また中氏は、数年前には利益が出ないからとレストランを持たない客室特化型のホテルが多数誕生したが、現在はそうしたホテルが魅力を持っていないと指摘。「時代とともに価値観も変わる。今最も顧客に訴求できるタッチポイントは食と文化とアクティビティ。私は食の提供を20年以上大事にしてきたので、自分の時代が来たなと思っている」と語った。
これに対し中山氏は、人手不足が深刻化するなかで、人が介在するホテルとしないホテルの二極化が進むだろうと予測した。「『変なホテル』さんのように人が介在しない形で滞在できる体験に特化された施設と、徹底的に人が価値であるとして、様々なスペシャリティを持つスタッフを抱えて魅力的な体験ができる施設のどちらかになるのではないか。後者はAIには代替できないもので、それに人は惹かれていくのだと思う」(中山氏)。
日本のホテルは安いか、高いか
参加した学生からは、ホテルには価格を求めてしまうという声も上がった。これに対し中氏は「その価格がホテルの価値だと捉えた場合、どのくらいまでがお客様に支持される金額なのかというところにチャレンジしていきたい」と応じた。そのうえで「OTA経由で最安値で来てくれたとしても、何か刺さるコンテンツをきちんと提供していればファンになってくれると思っている。リピートしてくれる仕組みがホテルには必要。自分達のホテルがどうありたいかを考えて運営しなければ、いくら安くてもお客様は来ない」との考えを示した。

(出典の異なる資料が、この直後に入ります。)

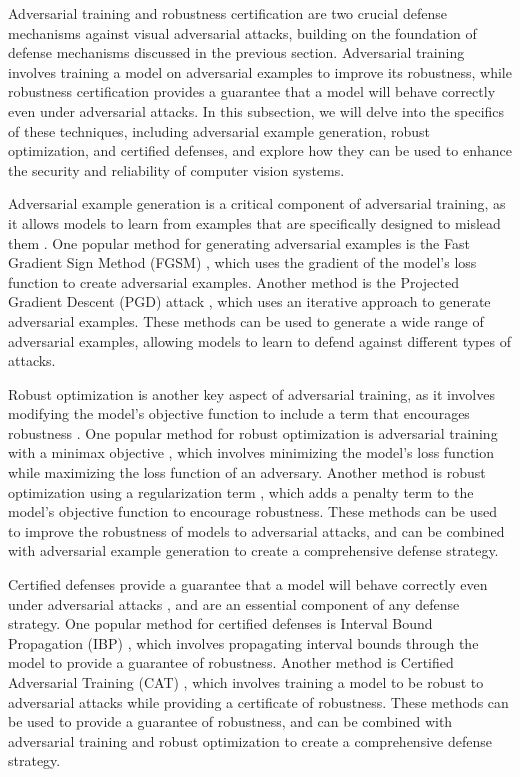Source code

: \documentclass[11pt]{article}
\begin{document}
Adversarial training and robustness certification are two crucial defense mechanisms against visual adversarial attacks, building on the foundation of defense mechanisms discussed in the previous section. Adversarial training involves training a model on adversarial examples to improve its robustness, while robustness certification provides a guarantee that a model will behave correctly even under adversarial attacks. In this subsection, we will delve into the specifics of these techniques, including adversarial example generation, robust optimization, and certified defenses, and explore how they can be used to enhance the security and reliability of computer vision systems.

Adversarial example generation is a critical component of adversarial training, as it allows models to learn from examples that are specifically designed to mislead them \cite{ref62}. One popular method for generating adversarial examples is the Fast Gradient Sign Method (FGSM) \cite{ref110}, which uses the gradient of the model's loss function to create adversarial examples. Another method is the Projected Gradient Descent (PGD) attack \cite{ref111}, which uses an iterative approach to generate adversarial examples. These methods can be used to generate a wide range of adversarial examples, allowing models to learn to defend against different types of attacks.

Robust optimization is another key aspect of adversarial training, as it involves modifying the model's objective function to include a term that encourages robustness \cite{ref112}. One popular method for robust optimization is adversarial training with a minimax objective \cite{ref113}, which involves minimizing the model's loss function while maximizing the loss function of an adversary. Another method is robust optimization using a regularization term \cite{ref114}, which adds a penalty term to the model's objective function to encourage robustness. These methods can be used to improve the robustness of models to adversarial attacks, and can be combined with adversarial example generation to create a comprehensive defense strategy.

Certified defenses provide a guarantee that a model will behave correctly even under adversarial attacks \cite{ref115}, and are an essential component of any defense strategy. One popular method for certified defenses is Interval Bound Propagation (IBP) \cite{ref116}, which involves propagating interval bounds through the model to provide a guarantee of robustness. Another method is Certified Adversarial Training (CAT) \cite{ref117}, which involves training a model to be robust to adversarial attacks while providing a certificate of robustness. These methods can be used to provide a guarantee of robustness, and can be combined with adversarial training and robust optimization to create a comprehensive defense strategy.
\end{document}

また、日本のホテルは海外に比べそもそも単価が低いという指摘もある。中山氏は、価格設定の指標はターゲットを日本人に置くか海外からの旅行者に置くかという施設ごとの考えによるとしたうえで、付帯領域での収益化を提案。「施設は部屋数が決まっているが、付帯領域を広げることで売上が伸び、賃金も上げていくことができるのではないか」との考えを示した。中氏もこれに同意し、「これまではおもてなしをしっかりすればホテルには人が来ると思っていた人が沢山いたが、物価も上がり、利益を上げるための構造も変わった。ホテル事業の仕組みはホテルのタイプにより全く違う。そこをしっかりと学んでいくことが必要だと思う」と語った。
観光業界を目指す学生に向けて
パネルディスカッションの最後に学生へのメッセージを求められた中氏は、「自分のやりたいことを仕事にできることはとても幸せなこと。できたら観光業界やホテル業界で一緒に働けたらいいと思うが、まずはやりたいことを仕事をしていくことにフォーカスしてほしい」と語った。中山氏は「ホテル業界はハードで、どんどん落ちていった業界だが、底に来たのではないかと思う。これから上がっていくしかないことを考えると、入った方が面白いのでは」と呼びかけた。
訂正箇所:2ページ目 第3段落
誤:スイレンテラス
↓
正:スイデンテラス
※訂正案内(編集部 2022年12月28日11時35分)
訂正箇所:1ページ目 第1段落 主催者名
誤:旅行計画アプリ「nicody」を運営する結.JAPAN
↓
正:観光業界に関心を持つ25歳以下のコミュニティ「若手観光コミュニティHIT」
お詫びして訂正いたします。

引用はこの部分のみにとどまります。